K: I still firmly believe Jock should invest in a Segway for that gigundous ship (yes I made up a word because enormous and gigantic don't cut it), a golf cart, something! For those not in the know, Red Dwarf was a wonderful character driven comedy straight out of BBC which is still filming. Another series is due out in the next year. Jock and company have numerous homages to the show, among other memorable nods to greats of the comic sci fi genre and a thorough dose of geek culture.
E: The story opens with a classic line. "You're dead, Jock," the spaceship's computer tells our hero. Stranded in the Under-Universe, drifting aimlessly through space with Krix the (dead) computer as his sole companion, Jock struggles to find out how - and why.
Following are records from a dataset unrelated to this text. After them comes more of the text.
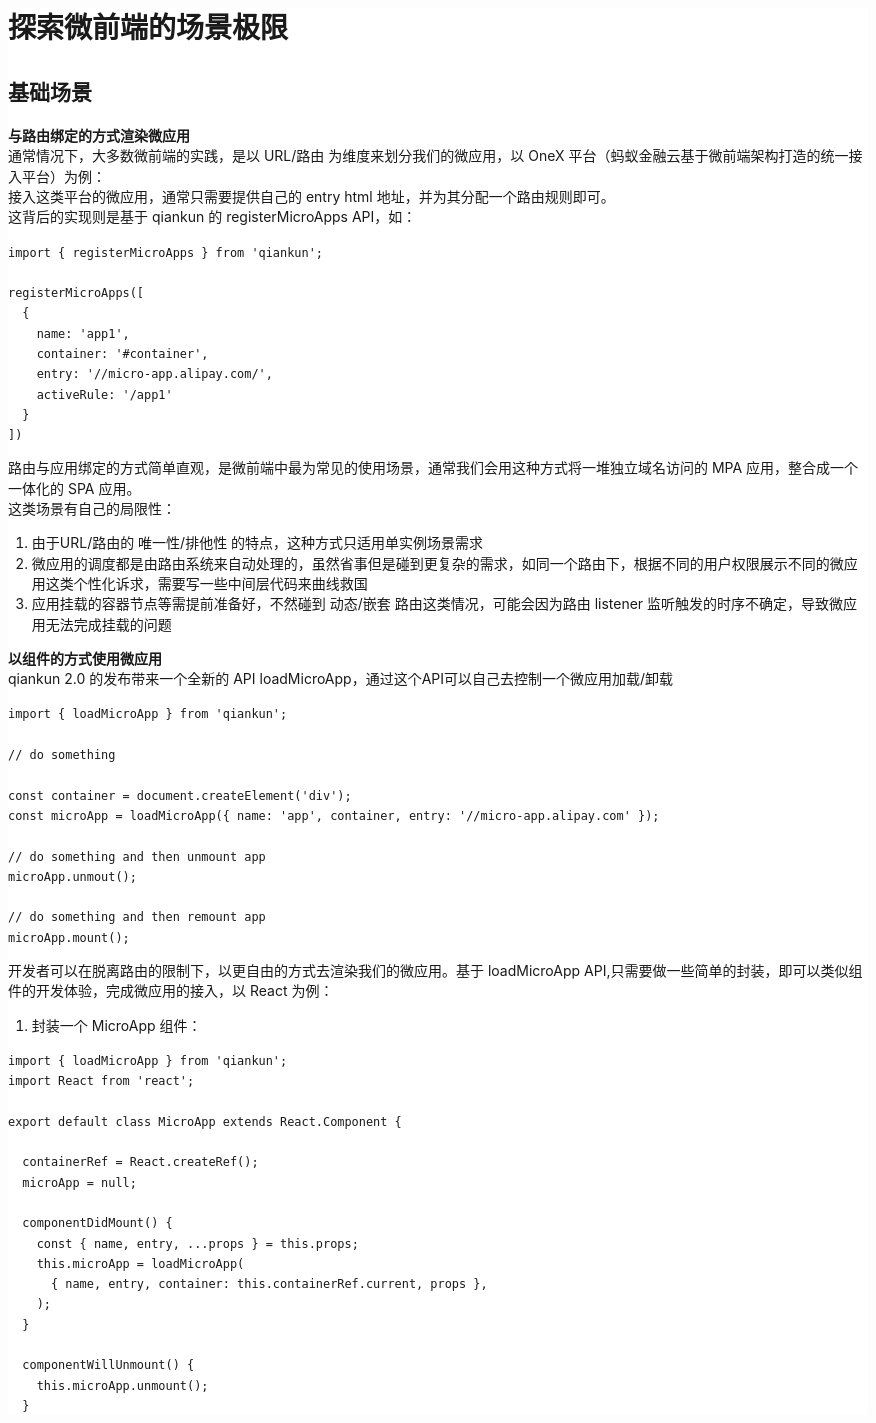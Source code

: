 # 探索微前端的场景极限
## 基础场景
**与路由绑定的方式渲染微应用**  
通常情况下，大多数微前端的实践，是以 URL/路由 为维度来划分我们的微应用，以 OneX 平台（蚂蚁金融云基于微前端架构打造的统一接入平台）为例：  
接入这类平台的微应用，通常只需要提供自己的 entry html 地址，并为其分配一个路由规则即可。  
这背后的实现则是基于 qiankun 的 registerMicroApps API，如：  
``` 
import { registerMicroApps } from 'qiankun';

registerMicroApps([
  {
    name: 'app1', 
    container: '#container', 
    entry: '//micro-app.alipay.com/', 
    activeRule: '/app1' 
  }
])
```
路由与应用绑定的方式简单直观，是微前端中最为常见的使用场景，通常我们会用这种方式将一堆独立域名访问的 MPA 应用，整合成一个一体化的 SPA 应用。  
这类场景有自己的局限性：  
1. 由于URL/路由的 唯一性/排他性 的特点，这种方式只适用单实例场景需求
2. 微应用的调度都是由路由系统来自动处理的，虽然省事但是碰到更复杂的需求，如同一个路由下，根据不同的用户权限展示不同的微应用这类个性化诉求，需要写一些中间层代码来曲线救国
3. 应用挂载的容器节点等需提前准备好，不然碰到 动态/嵌套 路由这类情况，可能会因为路由 listener 监听触发的时序不确定，导致微应用无法完成挂载的问题  

**以组件的方式使用微应用**  
qiankun 2.0 的发布带来一个全新的 API loadMicroApp，通过这个API可以自己去控制一个微应用加载/卸载  
``` 
import { loadMicroApp } from 'qiankun';

// do something

const container = document.createElement('div');
const microApp = loadMicroApp({ name: 'app', container, entry: '//micro-app.alipay.com' });

// do something and then unmount app
microApp.unmout();

// do something and then remount app
microApp.mount();
```
开发者可以在脱离路由的限制下，以更自由的方式去渲染我们的微应用。基于 loadMicroApp API,只需要做一些简单的封装，即可以类似组件的开发体验，完成微应用的接入，以 React 为例：  
1. 封装一个 MicroApp 组件：
``` 
import { loadMicroApp } from 'qiankun';
import React from 'react';

export default class MicroApp extends React.Component {

  containerRef = React.createRef();
  microApp = null;

  componentDidMount() {
    const { name, entry, ...props } = this.props;
    this.microApp = loadMicroApp(
      { name, entry, container: this.containerRef.current, props },
    );
  }

  componentWillUnmount() {
    this.microApp.unmount();
  }

```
K: Oh, the why is the best part.
E: Although he is dead, Jock still manages to continue with quite a few vices normally reserved for the living, including drinking and smoking. Not to mention various bodily functions, which you shall have to read about for yourself.
K: With more twists and turns than an M.C. Escher painting, Jock's adventures might make your head spin but you'll be giggling the whole way through. Prepare yourself for drunk karaoke, homicidal kumquats, a computer with an existential crisis, and improper use of console stick shifts.